Di sisi lain Parpol tidak menjalankan fungsinya untuk mewadahi aspirasi masyarakat. Parpol hanya berpikir untuk merebut kekuasaan, dan dengan demikian memanfaatkan rakyat sebagai obyek. Parpol sering memfungsikan diri sebagai himpunan penguasa-penguasa kecil yang mengklaim representasi rakyat. Parpol telah secara salah mengartikulasikan kepentingan-kepentingan rakyat ke dalam tujuan-tujuan politik tertentu, padahal sebenarnya pandangan-pandangan umum rakyat tidak seperti itu.

Nilai-nilai kejujuran, kesantunan, dan persahabatan tergilas bersama ganasnya dunia politik hitam (black politics). Dan kini politik di negeri ini nampak tak dimaknakan seperti tujuan awalnya yakni sebagai keahlian atau strategi mengatur negara agar rakyat makin tersejahterakan. Sekarang ini, yang ada hanya politik kepentingan untuk diri sendiri dan kelompok. Negara, bangsa, dan Tanah Air, hanya menjadi objek dan yang tak pernah dipikirkan nasibnya.

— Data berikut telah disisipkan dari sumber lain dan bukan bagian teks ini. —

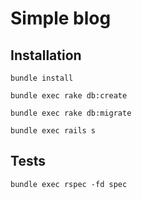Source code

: # Simple blog

## Installation

```
bundle install
```
```
bundle exec rake db:create
```
```
bundle exec rake db:migrate
```
```
bundle exec rails s
```

## Tests
```
bundle exec rspec -fd spec
```
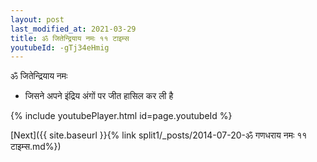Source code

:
 ```yaml
---
layout: post
last_modified_at: 2021-03-29
title: ॐ जितेन्द्रियाय नमः ११ टाइम्स
youtubeId: -gTj34eHmig
---
```

 
 
 ॐ जितेन्द्रियाय नमः  
 
 -  जिसने अपने इंद्रिय अंगों पर जीत हासिल कर ली है 
 
  
 
  
 
 
 
 
 
 


{% include youtubePlayer.html id=page.youtubeId %}
 
[Next]({{ site.baseurl }}{% link  split1/_posts/2014-07-20-ॐ गणधराय नमः ११ टाइम्स.md%})
 
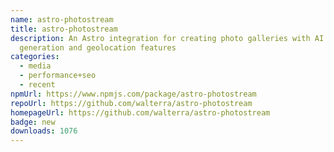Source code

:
 ```yaml
---
name: astro-photostream
title: astro-photostream
description: An Astro integration for creating photo galleries with AI metadata
  generation and geolocation features
categories:
  - media
  - performance+seo
  - recent
npmUrl: https://www.npmjs.com/package/astro-photostream
repoUrl: https://github.com/walterra/astro-photostream
homepageUrl: https://github.com/walterra/astro-photostream
badge: new
downloads: 1076
---
```

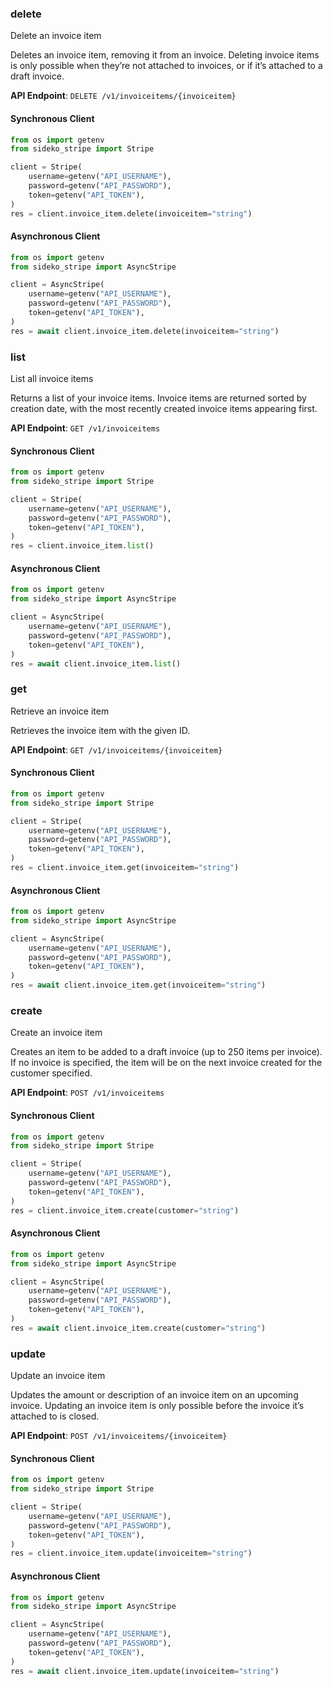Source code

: 
### delete <a name="delete"></a>
Delete an invoice item

<p>Deletes an invoice item, removing it from an invoice. Deleting invoice items is only possible when they’re not attached to invoices, or if it’s attached to a draft invoice.</p>

**API Endpoint**: `DELETE /v1/invoiceitems/{invoiceitem}`

#### Synchronous Client

```python
from os import getenv
from sideko_stripe import Stripe

client = Stripe(
    username=getenv("API_USERNAME"),
    password=getenv("API_PASSWORD"),
    token=getenv("API_TOKEN"),
)
res = client.invoice_item.delete(invoiceitem="string")
```

#### Asynchronous Client

```python
from os import getenv
from sideko_stripe import AsyncStripe

client = AsyncStripe(
    username=getenv("API_USERNAME"),
    password=getenv("API_PASSWORD"),
    token=getenv("API_TOKEN"),
)
res = await client.invoice_item.delete(invoiceitem="string")
```

### list <a name="list"></a>
List all invoice items

<p>Returns a list of your invoice items. Invoice items are returned sorted by creation date, with the most recently created invoice items appearing first.</p>

**API Endpoint**: `GET /v1/invoiceitems`

#### Synchronous Client

```python
from os import getenv
from sideko_stripe import Stripe

client = Stripe(
    username=getenv("API_USERNAME"),
    password=getenv("API_PASSWORD"),
    token=getenv("API_TOKEN"),
)
res = client.invoice_item.list()
```

#### Asynchronous Client

```python
from os import getenv
from sideko_stripe import AsyncStripe

client = AsyncStripe(
    username=getenv("API_USERNAME"),
    password=getenv("API_PASSWORD"),
    token=getenv("API_TOKEN"),
)
res = await client.invoice_item.list()
```

### get <a name="get"></a>
Retrieve an invoice item

<p>Retrieves the invoice item with the given ID.</p>

**API Endpoint**: `GET /v1/invoiceitems/{invoiceitem}`

#### Synchronous Client

```python
from os import getenv
from sideko_stripe import Stripe

client = Stripe(
    username=getenv("API_USERNAME"),
    password=getenv("API_PASSWORD"),
    token=getenv("API_TOKEN"),
)
res = client.invoice_item.get(invoiceitem="string")
```

#### Asynchronous Client

```python
from os import getenv
from sideko_stripe import AsyncStripe

client = AsyncStripe(
    username=getenv("API_USERNAME"),
    password=getenv("API_PASSWORD"),
    token=getenv("API_TOKEN"),
)
res = await client.invoice_item.get(invoiceitem="string")
```

### create <a name="create"></a>
Create an invoice item

<p>Creates an item to be added to a draft invoice (up to 250 items per invoice). If no invoice is specified, the item will be on the next invoice created for the customer specified.</p>

**API Endpoint**: `POST /v1/invoiceitems`

#### Synchronous Client

```python
from os import getenv
from sideko_stripe import Stripe

client = Stripe(
    username=getenv("API_USERNAME"),
    password=getenv("API_PASSWORD"),
    token=getenv("API_TOKEN"),
)
res = client.invoice_item.create(customer="string")
```

#### Asynchronous Client

```python
from os import getenv
from sideko_stripe import AsyncStripe

client = AsyncStripe(
    username=getenv("API_USERNAME"),
    password=getenv("API_PASSWORD"),
    token=getenv("API_TOKEN"),
)
res = await client.invoice_item.create(customer="string")
```

### update <a name="update"></a>
Update an invoice item

<p>Updates the amount or description of an invoice item on an upcoming invoice. Updating an invoice item is only possible before the invoice it’s attached to is closed.</p>

**API Endpoint**: `POST /v1/invoiceitems/{invoiceitem}`

#### Synchronous Client

```python
from os import getenv
from sideko_stripe import Stripe

client = Stripe(
    username=getenv("API_USERNAME"),
    password=getenv("API_PASSWORD"),
    token=getenv("API_TOKEN"),
)
res = client.invoice_item.update(invoiceitem="string")
```

#### Asynchronous Client

```python
from os import getenv
from sideko_stripe import AsyncStripe

client = AsyncStripe(
    username=getenv("API_USERNAME"),
    password=getenv("API_PASSWORD"),
    token=getenv("API_TOKEN"),
)
res = await client.invoice_item.update(invoiceitem="string")
```
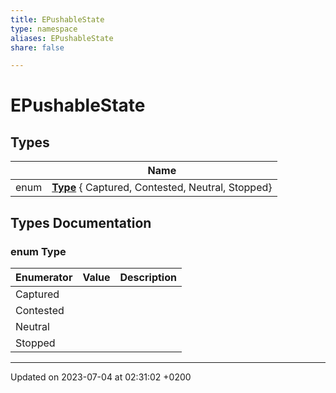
 ```yaml
---
title: EPushableState
type: namespace
aliases: EPushableState
share: false

---
```


# EPushableState



## Types

|                | Name           |
| -------------- | -------------- |
| enum| **[Type](/docs/SDK/Source/Namespaces/namespaceEPushableState.md#enum-type)** { Captured, Contested, Neutral, Stopped} |

## Types Documentation

### enum Type

| Enumerator | Value | Description |
| ---------- | ----- | ----------- |
| Captured | |   |
| Contested | |   |
| Neutral | |   |
| Stopped | |   |









-------------------------------

Updated on 2023-07-04 at 02:31:02 +0200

Rakyat yang seharusnya sebagai pemilik sah bangsa, negara, dan Tanah Air ini tetap telantar, kurang mendapat perlindungan, keadilan, serta jaminan kesehatan dan pendidikan yang memadai.

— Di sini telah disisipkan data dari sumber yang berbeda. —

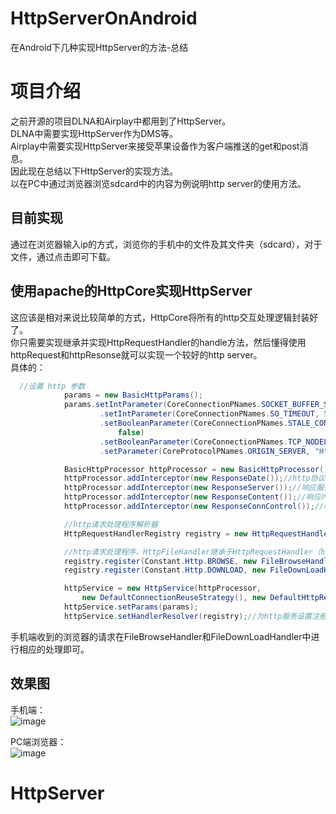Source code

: # HttpServerOnAndroid
在Android下几种实现HttpServer的方法-总结

# 项目介绍 
之前开源的项目DLNA和Airplay中都用到了HttpServer。   
DLNA中需要实现HttpServer作为DMS等。  
Airplay中需要实现HttpServer来接受苹果设备作为客户端推送的get和post消息。   
因此现在总结以下HttpServer的实现方法。  
以在PC中通过浏览器浏览sdcard中的内容为例说明http server的使用方法。  

## 目前实现
通过在浏览器输入ip的方式，浏览你的手机中的文件及其文件夹（sdcard），对于文件，通过点击即可下载。


## 使用apache的HttpCore实现HttpServer
这应该是相对来说比较简单的方式，HttpCore将所有的http交互处理逻辑封装好了。    
你只需要实现继承并实现HttpRequestHandler的handle方法，然后懂得使用httpRequest和httpResonse就可以实现一个较好的http server。    
具体的：   
```JAVA
  //设置 http 参数
            params = new BasicHttpParams();
            params.setIntParameter(CoreConnectionPNames.SOCKET_BUFFER_SIZE, 8 * 1024)
                    .setIntParameter(CoreConnectionPNames.SO_TIMEOUT, 5 * 1000)
                    .setBooleanParameter(CoreConnectionPNames.STALE_CONNECTION_CHECK,
                        false)
                    .setBooleanParameter(CoreConnectionPNames.TCP_NODELAY, true)
                    .setParameter(CoreProtocolPNames.ORIGIN_SERVER, "HttpComponents/1.1");

            BasicHttpProcessor httpProcessor = new BasicHttpProcessor();//http协议处理器
            httpProcessor.addInterceptor(new ResponseDate());//http协议拦截器，响应日期
            httpProcessor.addInterceptor(new ResponseServer());//响应服务器
            httpProcessor.addInterceptor(new ResponseContent());//响应内容
            httpProcessor.addInterceptor(new ResponseConnControl());//响应连接控制

            //http请求处理程序解析器
            HttpRequestHandlerRegistry registry = new HttpRequestHandlerRegistry();

            //http请求处理程序，HttpFileHandler继承于HttpRequestHandler（http请求处理程序)
            registry.register(Constant.Http.BROWSE, new FileBrowseHandler(webRoot));
            registry.register(Constant.Http.DOWNLOAD, new FileDownLoadHandler(webRoot));

            httpService = new HttpService(httpProcessor,
                new DefaultConnectionReuseStrategy(), new DefaultHttpResponseFactory());
            httpService.setParams(params);
            httpService.setHandlerResolver(registry);//为http服务设置注册好的请求处理器。
```
手机端收到的浏览器的请求在FileBrowseHandler和FileDownLoadHandler中进行相应的处理即可。  

## 效果图
手机端：     
![image](https://github.com/gpfduoduo/HttpServerOnAndroid/blob/master/device-2015-09-05-220442.png "手机端效果图")     

PC端浏览器：   
![image](https://github.com/gpfduoduo/HttpServerOnAndroid/blob/master/browse%20android%20sdcard%20file%20by%20http.gif "PC端浏览器效果图")   
# HttpServer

Di tengah budaya yang makin kapitalistik dan materialistik ini, rakyat mencari jalannya sendiri, memecahkan masalahnya sendiri, dan menghidupi dirinya sendiri semampu mungkin. Rakyat tetap melarat di tengah isu demokratisasi, reformasi, debirokratisasi, dan globalisasi. Kesejahteraan yang dijanjikan kepada rakyat tak kunjung tiba, kesejahteraan hanya ada pada para pejabat.

Kebangkitan elite

Kita belum tahu siapa yang harus melindungi rakyat dari persoalan-persoalannya sendiri. Apa pun yang dilakukan oleh para penguasa, sepertinya memang kurang mempertimbangkan keberadaan rakyat miskin. Di negeri ini, hanya ditandai oleh perubahan rezim pemerintah, (Soekarno-Soeharto, BJ Habibie-Abdurrahman Wahid, Megawati Soekarnoputri, Susilo Bambang Yudhoyono), serta perubahan kelembagaan negara saja. Tanpa dibarengi oleh kesungguhan dan konsistensi dari pemerintah dalam membawa gerbong bangsa menuju kejayaan dan kemakmuran bangsa yang dapat dirasakan rakyat.

Tak heran bila kebangkitan nasional yang telah berusia seratus tahun lebih, ternyata tanpa disertai kebangkitan bangsa seutuhnya dalam menjamin kemakmuran dan kesejahteraan rakyatnya. Bahkan, makna kebangkitan nasional saat ini tampaknya semakin memudar. Sebenarnya apa yang dapat dimaknai sebagai kebangkitan nasional saat ini? Apakah kebangkitan korupsi yang semakin merajalela? Kebangkitan kemiskinan yang tidak pernah berhenti? Kebangkitan elite politik saling berebut Parpol dan kekuasaan?

Memang bukan perkara mudah mewujudkan kebangkitan nasional menuju Indonesia yang lebih baik. Persoalan yang harus diselesaikan bangsa ini pun sangat kompleks. Penyelesaiannya tidak bisa dilakukan secara terpisah. Karena antara satu dengan lainnya sangat berkaitan.

Untuk itu, momentum peringatan Harkitnas, rasanya kita perlu introspeksi diri pada tiap-tiap aktor dan peran yang harus dimainkan. Jika setiap individu hanya memuja egonya baik politik, sosial ekonomi, maupun kebudayaan, kita yakini negeri yang kukuh, aman, dan makmur tidak akan benar-benar kita dapatkan.